» Data shown
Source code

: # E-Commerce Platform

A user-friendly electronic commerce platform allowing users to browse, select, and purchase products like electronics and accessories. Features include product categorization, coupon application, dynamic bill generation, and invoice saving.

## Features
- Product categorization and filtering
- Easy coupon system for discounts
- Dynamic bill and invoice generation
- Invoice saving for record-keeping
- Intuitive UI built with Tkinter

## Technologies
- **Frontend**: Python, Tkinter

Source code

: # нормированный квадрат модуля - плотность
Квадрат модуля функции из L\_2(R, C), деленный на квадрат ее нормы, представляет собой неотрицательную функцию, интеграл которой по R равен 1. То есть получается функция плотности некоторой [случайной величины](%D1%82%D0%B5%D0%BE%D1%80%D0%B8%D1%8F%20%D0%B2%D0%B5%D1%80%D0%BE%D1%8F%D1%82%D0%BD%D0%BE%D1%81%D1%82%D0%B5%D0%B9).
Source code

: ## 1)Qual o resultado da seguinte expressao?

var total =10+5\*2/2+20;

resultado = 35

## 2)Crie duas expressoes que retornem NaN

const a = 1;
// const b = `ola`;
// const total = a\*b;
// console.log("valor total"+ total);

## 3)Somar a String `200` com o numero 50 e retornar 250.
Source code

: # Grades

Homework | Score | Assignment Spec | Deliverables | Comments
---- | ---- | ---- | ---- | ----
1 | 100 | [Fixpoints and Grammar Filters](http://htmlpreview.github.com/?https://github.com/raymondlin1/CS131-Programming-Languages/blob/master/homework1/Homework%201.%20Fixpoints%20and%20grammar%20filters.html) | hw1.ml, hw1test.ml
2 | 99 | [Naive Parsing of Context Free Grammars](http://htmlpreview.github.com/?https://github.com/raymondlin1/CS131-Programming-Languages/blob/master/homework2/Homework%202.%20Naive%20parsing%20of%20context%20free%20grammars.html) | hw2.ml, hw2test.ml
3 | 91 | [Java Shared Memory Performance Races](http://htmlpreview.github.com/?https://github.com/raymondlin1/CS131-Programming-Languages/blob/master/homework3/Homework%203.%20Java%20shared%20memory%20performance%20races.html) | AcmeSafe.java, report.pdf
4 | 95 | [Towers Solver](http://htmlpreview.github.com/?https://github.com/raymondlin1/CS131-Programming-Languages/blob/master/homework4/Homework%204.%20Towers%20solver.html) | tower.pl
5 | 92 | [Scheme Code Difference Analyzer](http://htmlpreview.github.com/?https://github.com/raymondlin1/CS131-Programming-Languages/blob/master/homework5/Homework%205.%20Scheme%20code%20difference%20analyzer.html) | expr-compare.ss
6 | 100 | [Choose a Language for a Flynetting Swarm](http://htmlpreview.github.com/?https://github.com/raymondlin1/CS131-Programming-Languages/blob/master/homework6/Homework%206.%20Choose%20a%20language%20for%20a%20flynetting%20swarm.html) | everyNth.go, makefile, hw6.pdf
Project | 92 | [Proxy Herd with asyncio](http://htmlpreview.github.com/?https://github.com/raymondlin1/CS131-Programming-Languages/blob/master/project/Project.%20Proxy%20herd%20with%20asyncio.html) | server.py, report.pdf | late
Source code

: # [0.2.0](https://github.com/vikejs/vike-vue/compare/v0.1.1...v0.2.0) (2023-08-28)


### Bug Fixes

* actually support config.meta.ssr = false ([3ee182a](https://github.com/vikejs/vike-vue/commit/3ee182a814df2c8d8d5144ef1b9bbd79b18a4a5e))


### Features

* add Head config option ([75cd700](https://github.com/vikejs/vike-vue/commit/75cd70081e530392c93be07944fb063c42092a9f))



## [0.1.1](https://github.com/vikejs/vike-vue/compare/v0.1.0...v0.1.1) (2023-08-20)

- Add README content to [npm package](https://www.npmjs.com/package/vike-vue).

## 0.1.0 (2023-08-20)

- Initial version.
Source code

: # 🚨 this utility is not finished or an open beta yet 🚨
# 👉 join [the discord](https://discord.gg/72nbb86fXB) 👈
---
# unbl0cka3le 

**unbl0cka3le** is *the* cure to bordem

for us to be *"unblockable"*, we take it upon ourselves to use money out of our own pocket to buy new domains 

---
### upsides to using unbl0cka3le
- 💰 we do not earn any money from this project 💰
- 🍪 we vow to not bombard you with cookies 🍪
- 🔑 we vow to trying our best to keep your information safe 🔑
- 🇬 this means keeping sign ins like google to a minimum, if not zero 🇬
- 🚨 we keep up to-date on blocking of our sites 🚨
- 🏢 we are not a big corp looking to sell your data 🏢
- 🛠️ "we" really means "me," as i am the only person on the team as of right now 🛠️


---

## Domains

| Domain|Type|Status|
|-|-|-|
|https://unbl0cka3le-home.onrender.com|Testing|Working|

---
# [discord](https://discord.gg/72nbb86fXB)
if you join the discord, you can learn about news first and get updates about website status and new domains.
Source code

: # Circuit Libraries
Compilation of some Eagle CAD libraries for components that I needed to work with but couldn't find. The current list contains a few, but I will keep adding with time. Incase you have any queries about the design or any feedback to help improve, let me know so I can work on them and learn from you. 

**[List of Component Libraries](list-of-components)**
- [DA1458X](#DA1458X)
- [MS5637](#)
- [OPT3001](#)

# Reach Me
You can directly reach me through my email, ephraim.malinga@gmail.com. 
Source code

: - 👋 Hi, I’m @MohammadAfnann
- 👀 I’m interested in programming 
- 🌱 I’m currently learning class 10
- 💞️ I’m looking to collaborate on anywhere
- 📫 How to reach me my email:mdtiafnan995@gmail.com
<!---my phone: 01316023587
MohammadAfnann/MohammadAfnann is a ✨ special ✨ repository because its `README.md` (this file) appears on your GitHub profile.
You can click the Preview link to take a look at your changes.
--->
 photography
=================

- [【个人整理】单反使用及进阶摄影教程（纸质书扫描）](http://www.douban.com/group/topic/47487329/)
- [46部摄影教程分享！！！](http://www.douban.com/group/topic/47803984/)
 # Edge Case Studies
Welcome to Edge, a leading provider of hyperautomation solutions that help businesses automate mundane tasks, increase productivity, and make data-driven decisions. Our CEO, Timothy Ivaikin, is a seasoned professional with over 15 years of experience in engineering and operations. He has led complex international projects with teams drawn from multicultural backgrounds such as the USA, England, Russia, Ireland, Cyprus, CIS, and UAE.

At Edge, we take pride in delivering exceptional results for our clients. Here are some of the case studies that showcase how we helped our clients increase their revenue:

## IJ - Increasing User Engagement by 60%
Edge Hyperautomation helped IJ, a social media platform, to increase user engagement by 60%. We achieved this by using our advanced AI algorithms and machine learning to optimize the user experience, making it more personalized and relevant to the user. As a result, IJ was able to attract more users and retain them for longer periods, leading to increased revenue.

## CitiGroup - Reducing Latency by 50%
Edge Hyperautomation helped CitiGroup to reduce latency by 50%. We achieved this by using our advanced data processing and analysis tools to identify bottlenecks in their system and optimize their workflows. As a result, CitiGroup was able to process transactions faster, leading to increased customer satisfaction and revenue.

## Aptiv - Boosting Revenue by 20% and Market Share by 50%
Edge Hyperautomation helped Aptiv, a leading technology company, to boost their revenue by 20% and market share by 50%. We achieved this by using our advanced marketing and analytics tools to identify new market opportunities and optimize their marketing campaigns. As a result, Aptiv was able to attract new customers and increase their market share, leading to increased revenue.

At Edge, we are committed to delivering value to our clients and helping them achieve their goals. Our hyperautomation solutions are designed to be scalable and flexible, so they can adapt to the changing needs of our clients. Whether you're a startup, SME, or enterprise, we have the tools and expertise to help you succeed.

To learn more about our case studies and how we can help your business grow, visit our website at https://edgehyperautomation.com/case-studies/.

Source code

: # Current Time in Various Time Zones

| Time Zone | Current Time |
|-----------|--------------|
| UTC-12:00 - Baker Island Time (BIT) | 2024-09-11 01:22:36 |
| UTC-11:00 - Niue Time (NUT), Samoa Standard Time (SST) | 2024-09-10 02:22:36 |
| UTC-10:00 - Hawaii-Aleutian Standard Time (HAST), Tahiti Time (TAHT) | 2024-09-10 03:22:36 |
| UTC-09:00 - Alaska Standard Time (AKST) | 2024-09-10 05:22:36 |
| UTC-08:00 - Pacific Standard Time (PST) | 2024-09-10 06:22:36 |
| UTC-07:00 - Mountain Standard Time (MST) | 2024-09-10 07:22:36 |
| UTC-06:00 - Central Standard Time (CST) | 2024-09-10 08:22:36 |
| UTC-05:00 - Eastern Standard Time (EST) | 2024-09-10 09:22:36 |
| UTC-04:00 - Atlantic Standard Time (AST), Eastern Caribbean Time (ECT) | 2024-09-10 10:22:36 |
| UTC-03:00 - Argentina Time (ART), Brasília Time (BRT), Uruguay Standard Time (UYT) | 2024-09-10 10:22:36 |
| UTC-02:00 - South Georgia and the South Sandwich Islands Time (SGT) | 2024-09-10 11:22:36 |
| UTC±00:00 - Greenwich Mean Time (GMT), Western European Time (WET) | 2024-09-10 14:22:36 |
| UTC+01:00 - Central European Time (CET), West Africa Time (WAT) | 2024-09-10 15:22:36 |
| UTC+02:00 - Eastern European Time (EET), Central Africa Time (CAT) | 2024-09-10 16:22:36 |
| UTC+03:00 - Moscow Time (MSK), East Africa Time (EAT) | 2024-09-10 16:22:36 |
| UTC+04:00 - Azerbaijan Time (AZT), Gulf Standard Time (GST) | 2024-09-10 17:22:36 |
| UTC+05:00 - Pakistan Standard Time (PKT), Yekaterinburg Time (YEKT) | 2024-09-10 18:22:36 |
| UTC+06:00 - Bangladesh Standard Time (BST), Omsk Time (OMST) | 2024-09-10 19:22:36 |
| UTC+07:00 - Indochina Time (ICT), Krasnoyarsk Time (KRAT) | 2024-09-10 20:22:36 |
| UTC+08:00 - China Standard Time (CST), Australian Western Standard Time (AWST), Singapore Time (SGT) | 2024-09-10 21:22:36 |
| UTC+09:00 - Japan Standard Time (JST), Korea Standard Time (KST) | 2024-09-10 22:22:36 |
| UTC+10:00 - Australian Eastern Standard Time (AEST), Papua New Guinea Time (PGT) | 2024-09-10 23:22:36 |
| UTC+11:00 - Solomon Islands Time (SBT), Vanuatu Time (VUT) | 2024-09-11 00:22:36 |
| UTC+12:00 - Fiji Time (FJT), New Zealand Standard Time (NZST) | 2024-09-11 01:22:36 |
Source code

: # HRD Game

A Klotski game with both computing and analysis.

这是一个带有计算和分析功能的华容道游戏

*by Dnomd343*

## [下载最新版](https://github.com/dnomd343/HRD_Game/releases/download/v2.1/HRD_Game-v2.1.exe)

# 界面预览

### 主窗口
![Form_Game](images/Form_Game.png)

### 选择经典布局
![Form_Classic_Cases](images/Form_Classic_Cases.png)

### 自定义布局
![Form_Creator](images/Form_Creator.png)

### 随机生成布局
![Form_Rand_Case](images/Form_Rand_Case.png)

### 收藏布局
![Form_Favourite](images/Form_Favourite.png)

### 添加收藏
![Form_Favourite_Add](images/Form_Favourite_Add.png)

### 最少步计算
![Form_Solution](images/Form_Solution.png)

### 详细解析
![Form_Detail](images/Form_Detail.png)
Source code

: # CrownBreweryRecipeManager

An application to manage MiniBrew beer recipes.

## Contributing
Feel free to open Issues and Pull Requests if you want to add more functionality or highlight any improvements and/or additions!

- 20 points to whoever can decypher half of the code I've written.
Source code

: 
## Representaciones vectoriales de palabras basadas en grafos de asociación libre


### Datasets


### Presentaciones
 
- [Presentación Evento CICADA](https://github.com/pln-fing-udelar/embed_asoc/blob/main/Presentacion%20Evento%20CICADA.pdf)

» Exercise
Copy every line in the listing above where the string "application" turns up.

» Exercise answer
A user-friendly electronic commerce platform allowing users to browse, select, and purchase products like electronics and accessories. Features include product categorization, coupon application, dynamic bill generation, and invoice saving.
An application to manage MiniBrew beer recipes.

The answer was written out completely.